Education and reference only. This compares medicines in plain, dose-free terms to help you understand the differences. It does not say which is “best” and is not a substitute for advice from your doctor or pharmacist. For doses and prescribing, use the BNF and the product SmPC.
Add at least two medicines to compare (up to three).
How to read a comparison
Differences, not verdicts
Two medicines in the same class can differ in meaningful ways — how they are taken, what they interact with, who should avoid them, and which side effects are most likely. Seeing those side by side helps you ask better questions and understand your own treatment. What this tool deliberately will not do is crown a winner: the “right” medicine depends on the person, their other conditions and medicines, and their preferences, which is a conversation for your prescriber or pharmacist. Every column links to the full, referenced guide for that medicine, so you can always trace a statement back to its source and its last-reviewed date.
Answers
Compare medicines: frequently asked questions
Does this tell me which medicine is better?

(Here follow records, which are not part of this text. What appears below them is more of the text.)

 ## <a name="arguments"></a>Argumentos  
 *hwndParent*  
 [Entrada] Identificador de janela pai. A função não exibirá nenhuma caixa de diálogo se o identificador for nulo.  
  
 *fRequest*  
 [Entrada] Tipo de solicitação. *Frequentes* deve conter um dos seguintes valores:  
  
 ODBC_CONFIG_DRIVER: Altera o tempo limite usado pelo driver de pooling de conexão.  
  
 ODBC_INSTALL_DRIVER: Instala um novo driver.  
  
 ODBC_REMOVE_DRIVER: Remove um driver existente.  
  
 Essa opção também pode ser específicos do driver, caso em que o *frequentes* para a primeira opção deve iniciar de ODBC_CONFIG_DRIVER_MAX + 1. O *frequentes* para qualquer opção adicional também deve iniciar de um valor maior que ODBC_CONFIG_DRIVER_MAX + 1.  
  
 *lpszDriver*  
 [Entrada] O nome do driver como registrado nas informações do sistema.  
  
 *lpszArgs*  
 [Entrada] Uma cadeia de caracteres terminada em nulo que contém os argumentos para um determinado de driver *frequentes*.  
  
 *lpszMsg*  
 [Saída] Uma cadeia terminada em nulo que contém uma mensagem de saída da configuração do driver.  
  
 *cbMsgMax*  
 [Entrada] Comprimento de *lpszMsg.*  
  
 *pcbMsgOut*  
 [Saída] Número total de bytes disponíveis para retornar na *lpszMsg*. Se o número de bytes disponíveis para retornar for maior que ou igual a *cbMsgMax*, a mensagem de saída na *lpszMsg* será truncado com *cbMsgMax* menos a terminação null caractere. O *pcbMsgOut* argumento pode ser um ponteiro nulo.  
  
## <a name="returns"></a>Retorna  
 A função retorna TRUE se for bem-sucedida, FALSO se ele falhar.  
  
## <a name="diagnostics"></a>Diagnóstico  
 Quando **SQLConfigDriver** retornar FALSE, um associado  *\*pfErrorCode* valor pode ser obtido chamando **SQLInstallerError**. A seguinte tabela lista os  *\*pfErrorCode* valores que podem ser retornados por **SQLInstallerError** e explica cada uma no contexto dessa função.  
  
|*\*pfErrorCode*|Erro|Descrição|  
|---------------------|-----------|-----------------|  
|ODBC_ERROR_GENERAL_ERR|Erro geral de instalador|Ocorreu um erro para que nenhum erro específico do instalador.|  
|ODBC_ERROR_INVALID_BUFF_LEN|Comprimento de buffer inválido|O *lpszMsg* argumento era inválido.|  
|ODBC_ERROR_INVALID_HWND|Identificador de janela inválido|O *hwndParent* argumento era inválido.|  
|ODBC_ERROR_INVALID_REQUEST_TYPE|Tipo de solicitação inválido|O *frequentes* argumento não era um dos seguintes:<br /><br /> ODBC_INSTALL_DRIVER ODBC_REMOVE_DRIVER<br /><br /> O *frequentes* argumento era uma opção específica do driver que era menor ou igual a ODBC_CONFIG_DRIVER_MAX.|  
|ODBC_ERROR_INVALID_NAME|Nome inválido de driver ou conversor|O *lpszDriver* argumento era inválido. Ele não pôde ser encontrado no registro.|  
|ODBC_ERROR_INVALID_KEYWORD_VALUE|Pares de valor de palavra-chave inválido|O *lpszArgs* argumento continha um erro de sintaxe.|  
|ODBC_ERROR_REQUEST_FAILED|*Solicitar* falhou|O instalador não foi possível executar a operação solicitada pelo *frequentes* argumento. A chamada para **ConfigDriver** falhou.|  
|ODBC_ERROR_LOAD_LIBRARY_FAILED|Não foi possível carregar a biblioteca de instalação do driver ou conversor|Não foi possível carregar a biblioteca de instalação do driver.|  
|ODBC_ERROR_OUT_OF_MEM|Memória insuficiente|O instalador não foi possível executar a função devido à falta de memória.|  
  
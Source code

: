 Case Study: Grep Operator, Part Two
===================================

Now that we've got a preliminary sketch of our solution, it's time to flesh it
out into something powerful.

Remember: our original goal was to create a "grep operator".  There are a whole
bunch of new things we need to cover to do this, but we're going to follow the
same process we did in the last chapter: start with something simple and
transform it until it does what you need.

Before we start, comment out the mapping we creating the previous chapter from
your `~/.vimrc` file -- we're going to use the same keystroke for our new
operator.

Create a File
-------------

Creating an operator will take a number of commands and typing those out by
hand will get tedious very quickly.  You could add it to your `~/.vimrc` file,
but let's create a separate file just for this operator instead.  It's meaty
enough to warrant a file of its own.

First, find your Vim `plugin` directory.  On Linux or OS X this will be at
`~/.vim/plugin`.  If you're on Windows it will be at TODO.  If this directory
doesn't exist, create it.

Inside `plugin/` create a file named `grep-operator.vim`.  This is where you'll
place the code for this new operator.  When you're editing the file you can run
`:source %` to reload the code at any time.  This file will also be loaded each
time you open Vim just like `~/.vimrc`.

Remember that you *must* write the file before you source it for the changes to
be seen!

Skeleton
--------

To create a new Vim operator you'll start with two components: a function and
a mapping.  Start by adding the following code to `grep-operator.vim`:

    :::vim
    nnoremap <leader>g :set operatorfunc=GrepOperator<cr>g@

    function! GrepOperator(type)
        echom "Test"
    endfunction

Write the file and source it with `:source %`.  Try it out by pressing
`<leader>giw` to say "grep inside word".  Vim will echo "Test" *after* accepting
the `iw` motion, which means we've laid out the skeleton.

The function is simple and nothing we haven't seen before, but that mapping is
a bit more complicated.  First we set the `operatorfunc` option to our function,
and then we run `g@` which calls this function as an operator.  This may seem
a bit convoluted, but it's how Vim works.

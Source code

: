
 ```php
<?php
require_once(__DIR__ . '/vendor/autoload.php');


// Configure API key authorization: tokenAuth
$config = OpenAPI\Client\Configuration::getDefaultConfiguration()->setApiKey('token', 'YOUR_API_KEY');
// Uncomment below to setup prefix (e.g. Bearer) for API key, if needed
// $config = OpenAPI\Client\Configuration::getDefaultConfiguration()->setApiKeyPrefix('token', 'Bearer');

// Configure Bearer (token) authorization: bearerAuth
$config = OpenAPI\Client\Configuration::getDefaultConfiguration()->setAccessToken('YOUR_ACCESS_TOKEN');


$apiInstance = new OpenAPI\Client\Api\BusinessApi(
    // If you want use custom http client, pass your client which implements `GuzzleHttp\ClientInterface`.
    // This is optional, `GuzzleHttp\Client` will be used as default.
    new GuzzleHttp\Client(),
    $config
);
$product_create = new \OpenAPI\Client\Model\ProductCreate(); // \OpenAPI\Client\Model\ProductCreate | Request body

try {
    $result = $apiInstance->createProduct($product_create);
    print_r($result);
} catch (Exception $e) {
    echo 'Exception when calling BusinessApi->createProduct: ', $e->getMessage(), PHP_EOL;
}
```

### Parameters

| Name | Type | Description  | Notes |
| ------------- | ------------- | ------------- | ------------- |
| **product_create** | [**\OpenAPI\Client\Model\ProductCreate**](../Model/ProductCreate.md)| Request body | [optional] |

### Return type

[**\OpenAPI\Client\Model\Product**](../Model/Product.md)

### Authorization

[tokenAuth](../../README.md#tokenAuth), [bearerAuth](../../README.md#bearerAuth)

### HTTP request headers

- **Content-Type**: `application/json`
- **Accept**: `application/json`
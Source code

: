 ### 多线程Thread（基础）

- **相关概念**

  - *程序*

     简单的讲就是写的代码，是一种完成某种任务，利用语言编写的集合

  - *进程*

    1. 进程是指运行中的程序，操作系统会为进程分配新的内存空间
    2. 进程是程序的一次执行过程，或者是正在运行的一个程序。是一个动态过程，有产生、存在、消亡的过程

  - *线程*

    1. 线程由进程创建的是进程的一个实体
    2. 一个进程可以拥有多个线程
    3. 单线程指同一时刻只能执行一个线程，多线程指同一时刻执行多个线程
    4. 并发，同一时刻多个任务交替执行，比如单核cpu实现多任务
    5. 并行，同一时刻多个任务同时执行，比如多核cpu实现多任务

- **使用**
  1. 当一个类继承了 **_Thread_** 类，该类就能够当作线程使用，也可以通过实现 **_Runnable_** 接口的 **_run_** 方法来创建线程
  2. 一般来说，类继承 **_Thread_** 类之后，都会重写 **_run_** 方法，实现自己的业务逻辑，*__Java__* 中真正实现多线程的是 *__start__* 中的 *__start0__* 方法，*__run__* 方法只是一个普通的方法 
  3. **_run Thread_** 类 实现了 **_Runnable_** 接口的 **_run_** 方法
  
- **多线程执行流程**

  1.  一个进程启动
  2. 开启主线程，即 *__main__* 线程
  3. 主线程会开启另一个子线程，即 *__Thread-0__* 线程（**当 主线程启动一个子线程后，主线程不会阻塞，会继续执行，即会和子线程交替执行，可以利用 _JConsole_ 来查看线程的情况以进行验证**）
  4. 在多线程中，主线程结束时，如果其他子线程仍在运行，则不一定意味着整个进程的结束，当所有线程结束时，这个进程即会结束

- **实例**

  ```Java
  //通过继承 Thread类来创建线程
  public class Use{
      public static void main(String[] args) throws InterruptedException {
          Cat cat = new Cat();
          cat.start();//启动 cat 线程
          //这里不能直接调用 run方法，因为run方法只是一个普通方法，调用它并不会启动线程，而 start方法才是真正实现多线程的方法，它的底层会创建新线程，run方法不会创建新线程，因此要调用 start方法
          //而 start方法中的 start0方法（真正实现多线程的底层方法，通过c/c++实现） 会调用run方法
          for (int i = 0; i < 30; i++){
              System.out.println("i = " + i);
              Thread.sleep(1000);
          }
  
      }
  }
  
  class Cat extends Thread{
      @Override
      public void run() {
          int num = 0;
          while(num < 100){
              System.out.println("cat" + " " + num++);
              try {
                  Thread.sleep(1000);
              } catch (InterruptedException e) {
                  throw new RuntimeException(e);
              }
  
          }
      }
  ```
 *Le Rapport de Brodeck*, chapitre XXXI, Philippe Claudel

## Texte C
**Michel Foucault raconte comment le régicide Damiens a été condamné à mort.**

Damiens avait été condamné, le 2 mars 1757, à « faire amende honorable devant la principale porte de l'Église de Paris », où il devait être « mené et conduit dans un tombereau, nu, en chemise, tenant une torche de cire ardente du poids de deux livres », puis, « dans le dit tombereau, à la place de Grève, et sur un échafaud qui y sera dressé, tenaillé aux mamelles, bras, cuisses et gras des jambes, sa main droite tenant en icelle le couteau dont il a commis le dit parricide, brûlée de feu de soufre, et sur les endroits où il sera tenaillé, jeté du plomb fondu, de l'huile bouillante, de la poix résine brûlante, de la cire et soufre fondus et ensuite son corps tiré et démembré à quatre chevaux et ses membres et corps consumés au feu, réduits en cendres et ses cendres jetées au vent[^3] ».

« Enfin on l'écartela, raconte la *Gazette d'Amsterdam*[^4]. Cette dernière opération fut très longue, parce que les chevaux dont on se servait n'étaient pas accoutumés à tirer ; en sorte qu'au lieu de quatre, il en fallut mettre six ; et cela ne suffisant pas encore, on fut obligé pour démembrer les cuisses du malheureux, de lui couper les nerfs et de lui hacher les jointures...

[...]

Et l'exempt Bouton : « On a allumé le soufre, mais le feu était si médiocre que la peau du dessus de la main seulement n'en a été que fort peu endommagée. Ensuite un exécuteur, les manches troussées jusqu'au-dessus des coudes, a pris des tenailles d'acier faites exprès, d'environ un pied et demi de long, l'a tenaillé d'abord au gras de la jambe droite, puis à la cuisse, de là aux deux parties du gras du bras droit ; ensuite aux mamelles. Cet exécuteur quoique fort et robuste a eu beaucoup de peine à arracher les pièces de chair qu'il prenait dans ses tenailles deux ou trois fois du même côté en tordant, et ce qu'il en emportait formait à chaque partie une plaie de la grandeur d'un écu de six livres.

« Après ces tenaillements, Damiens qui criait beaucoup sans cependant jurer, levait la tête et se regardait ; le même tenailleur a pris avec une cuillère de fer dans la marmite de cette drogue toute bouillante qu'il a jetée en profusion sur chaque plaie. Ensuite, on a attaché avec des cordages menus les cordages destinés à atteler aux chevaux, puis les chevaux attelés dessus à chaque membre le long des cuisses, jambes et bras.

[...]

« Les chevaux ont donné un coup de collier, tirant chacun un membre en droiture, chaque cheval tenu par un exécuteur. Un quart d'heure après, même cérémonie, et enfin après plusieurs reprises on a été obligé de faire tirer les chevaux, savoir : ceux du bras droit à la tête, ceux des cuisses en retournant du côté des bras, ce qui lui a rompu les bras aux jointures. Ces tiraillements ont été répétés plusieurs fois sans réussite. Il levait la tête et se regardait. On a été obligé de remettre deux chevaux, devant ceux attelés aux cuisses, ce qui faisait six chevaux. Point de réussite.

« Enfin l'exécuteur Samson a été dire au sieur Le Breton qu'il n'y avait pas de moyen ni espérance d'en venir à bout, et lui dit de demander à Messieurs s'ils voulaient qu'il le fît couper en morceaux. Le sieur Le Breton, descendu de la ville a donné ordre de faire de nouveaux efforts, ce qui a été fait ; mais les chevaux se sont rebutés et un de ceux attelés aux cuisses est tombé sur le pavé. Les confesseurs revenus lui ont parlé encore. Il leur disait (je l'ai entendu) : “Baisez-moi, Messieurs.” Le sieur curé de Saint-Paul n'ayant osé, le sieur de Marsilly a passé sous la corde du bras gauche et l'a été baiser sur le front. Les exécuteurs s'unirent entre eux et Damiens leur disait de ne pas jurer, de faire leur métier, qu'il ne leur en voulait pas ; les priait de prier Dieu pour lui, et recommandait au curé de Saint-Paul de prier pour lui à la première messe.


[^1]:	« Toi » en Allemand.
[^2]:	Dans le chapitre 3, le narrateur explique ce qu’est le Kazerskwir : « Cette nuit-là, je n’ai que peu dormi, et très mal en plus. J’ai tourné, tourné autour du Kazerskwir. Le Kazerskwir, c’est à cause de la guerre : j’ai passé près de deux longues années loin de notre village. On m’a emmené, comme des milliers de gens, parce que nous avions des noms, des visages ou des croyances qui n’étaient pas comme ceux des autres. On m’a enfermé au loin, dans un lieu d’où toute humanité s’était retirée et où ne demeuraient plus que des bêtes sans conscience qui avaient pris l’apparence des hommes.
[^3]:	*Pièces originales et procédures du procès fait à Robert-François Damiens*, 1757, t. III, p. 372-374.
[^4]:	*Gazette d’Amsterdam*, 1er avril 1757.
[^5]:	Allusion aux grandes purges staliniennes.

No — and that is deliberate. It lays out what each medicine is, how it works, its advantages, disadvantages, cautions and side effects side by side, so you can see the differences clearly. Which medicine is right for a given person is a clinical decision that depends on the individual, and belongs with your doctor or pharmacist.
Does it show doses?
No. Every guide on this site is deliberately dose-free. For doses, always use the BNF and the product Summary of Product Characteristics (SmPC).
Where does the information come from?
Each column is drawn from our own clinically-reviewed, referenced guide for that active ingredient (sourced to the BNF, SmPC and UK guidance). Click any medicine name to open its full guide with its references and last-reviewed date.
Can I compare a brand name?
Search by the active ingredient (generic) name — for example "atorvastatin" rather than a brand. Brand names are listed within each medicine’s guide.